Can you write out every line from the start of the records below through the line containing "SSD is computationally", leaving out any pictures?

Content starts

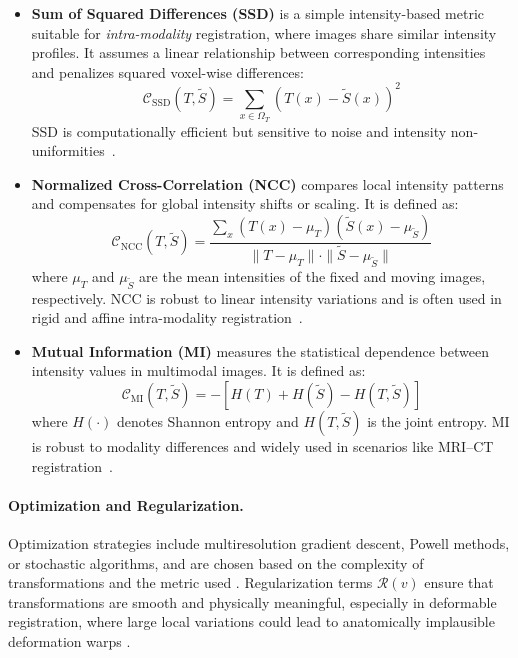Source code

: \begin{itemize}
    \item \textbf{Sum of Squared Differences (SSD)} is a simple intensity-based metric suitable for \textit{intra-modality} registration, where images share similar intensity profiles. It assumes a linear relationship between corresponding intensities and penalizes squared voxel-wise differences:
    \begin{equation}
        \mathcal{C}_{\text{SSD}}(T, \tilde{S}) = \sum_{x \in \Omega_T} \left( T(x) - \tilde{S}(x) \right)^2
        \label{eq:ssd}
    \end{equation}
    SSD is computationally efficient but sensitive to noise and intensity non-uniformities~\cite{Zitova2003-ds,Maintz1998-gs}.

    \item \textbf{Normalized Cross-Correlation (NCC)} compares local intensity patterns and compensates for global intensity shifts or scaling. It is defined as:
    \begin{equation}
        \mathcal{C}_{\text{NCC}}(T, \tilde{S}) = \frac{\sum_x (T(x) - \mu_T)(\tilde{S}(x) - \mu_{\tilde{S}})}{\|T - \mu_T\| \cdot \|\tilde{S} - \mu_{\tilde{S}}\|}
        \label{eq:ncc}
    \end{equation}
    where \( \mu_T \) and \( \mu_{\tilde{S}} \) are the mean intensities of the fixed and moving images, respectively. NCC is robust to linear intensity variations and is often used in rigid and affine intra-modality registration~\cite{Pluim2003-kb}.

    \item \textbf{Mutual Information (MI)} measures the statistical dependence between intensity values in multimodal images. It is defined as:
    \begin{equation}
        \mathcal{C}_{\text{MI}}(T, \tilde{S}) = - \left[ H(T) + H(\tilde{S}) - H(T, \tilde{S}) \right]
        \label{eq:mi}
    \end{equation}
    where \( H(\cdot) \) denotes Shannon entropy and \( H(T, \tilde{S}) \) is the joint entropy. MI is robust to modality differences and widely used in scenarios like MRI--CT registration~\cite{Maes1997-jb,Wells1996-at}.
\end{itemize}

\paragraph{Optimization and Regularization.}
Optimization strategies include multiresolution gradient descent, Powell methods, or stochastic algorithms, and are chosen based on the complexity of transformations and the metric used \cite{Song2017-kq}. Regularization terms \( \mathcal{R}(v) \) ensure that transformations are smooth and physically meaningful, especially in deformable registration, where large local variations could lead to anatomically implausible deformation warps \cite{Castano-Aguirre2024-db}.

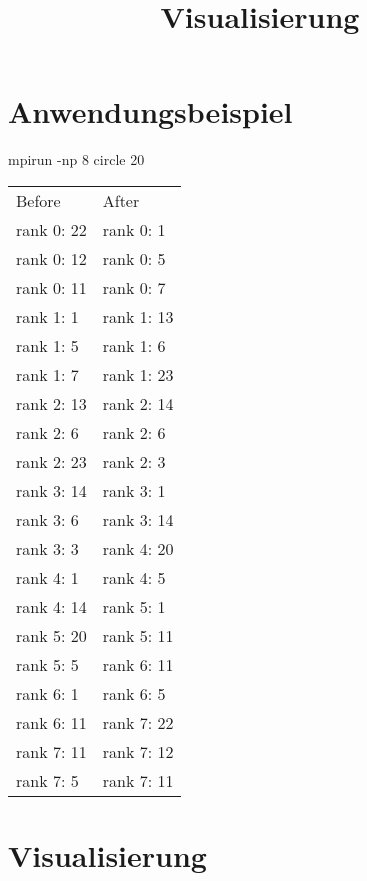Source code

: \documentclass[fleqn]{article}
\title{Visualisierung}
\begin{document}
\section{Anwendungsbeispiel}
\begin{center}
mpirun -np 8 circle 20\\
\begin{tabular}{|l|l|}            \hline\hline
Before & After\\
rank 0: 22 & rank 0: 1\\ 
rank 0: 12 & rank 0: 5\\
rank 0: 11 & rank 0: 7\\
rank 1: 1 & rank 1: 13\\
rank 1: 5 & rank 1: 6\\
rank 1: 7 & rank 1: 23\\
rank 2: 13 & rank 2: 14\\
rank 2: 6 & rank 2: 6\\
rank 2: 23 & rank 2: 3\\
rank 3: 14 & rank 3: 1\\
rank 3: 6 & rank 3: 14\\
rank 3: 3 & rank 4: 20\\
rank 4: 1 & rank 4: 5\\
rank 4: 14 & rank 5: 1\\
rank 5: 20 & rank 5: 11\\
rank 5: 5 & rank 6: 11\\
rank 6: 1 & rank 6: 5\\
rank 6: 11 & rank 7: 22\\
rank 7: 11 & rank 7: 12\\
rank 7: 5 & rank 7: 11\\
\hline
\end{tabular}
\end{center}
\section{Visualisierung}
\end{document}
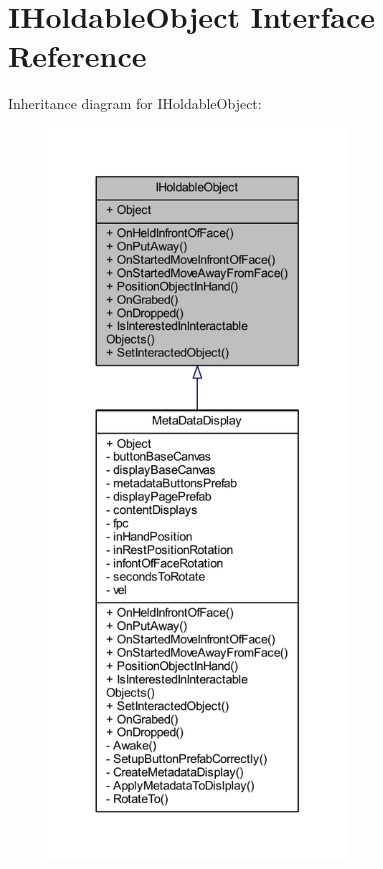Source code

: \hypertarget{interface_i_holdable_object}{}\section{I\+Holdable\+Object Interface Reference}
\label{interface_i_holdable_object}


Inheritance diagram for I\+Holdable\+Object\+:
\nopagebreak
\begin{figure}[H]
\begin{center}
\leavevmode
\includegraphics[height=550pt]{interface_i_holdable_object__inherit__graph}
\end{center}
\end{figure}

Content ends

[Finished exercise]:
Source code

: \begin{itemize}
    \item \textbf{Sum of Squared Differences (SSD)} is a simple intensity-based metric suitable for \textit{intra-modality} registration, where images share similar intensity profiles. It assumes a linear relationship between corresponding intensities and penalizes squared voxel-wise differences:
    \begin{equation}
        \mathcal{C}_{\text{SSD}}(T, \tilde{S}) = \sum_{x \in \Omega_T} \left( T(x) - \tilde{S}(x) \right)^2
        \label{eq:ssd}
    \end{equation}
    SSD is computationally efficient but sensitive to noise and intensity non-uniformities~\cite{Zitova2003-ds,Maintz1998-gs}.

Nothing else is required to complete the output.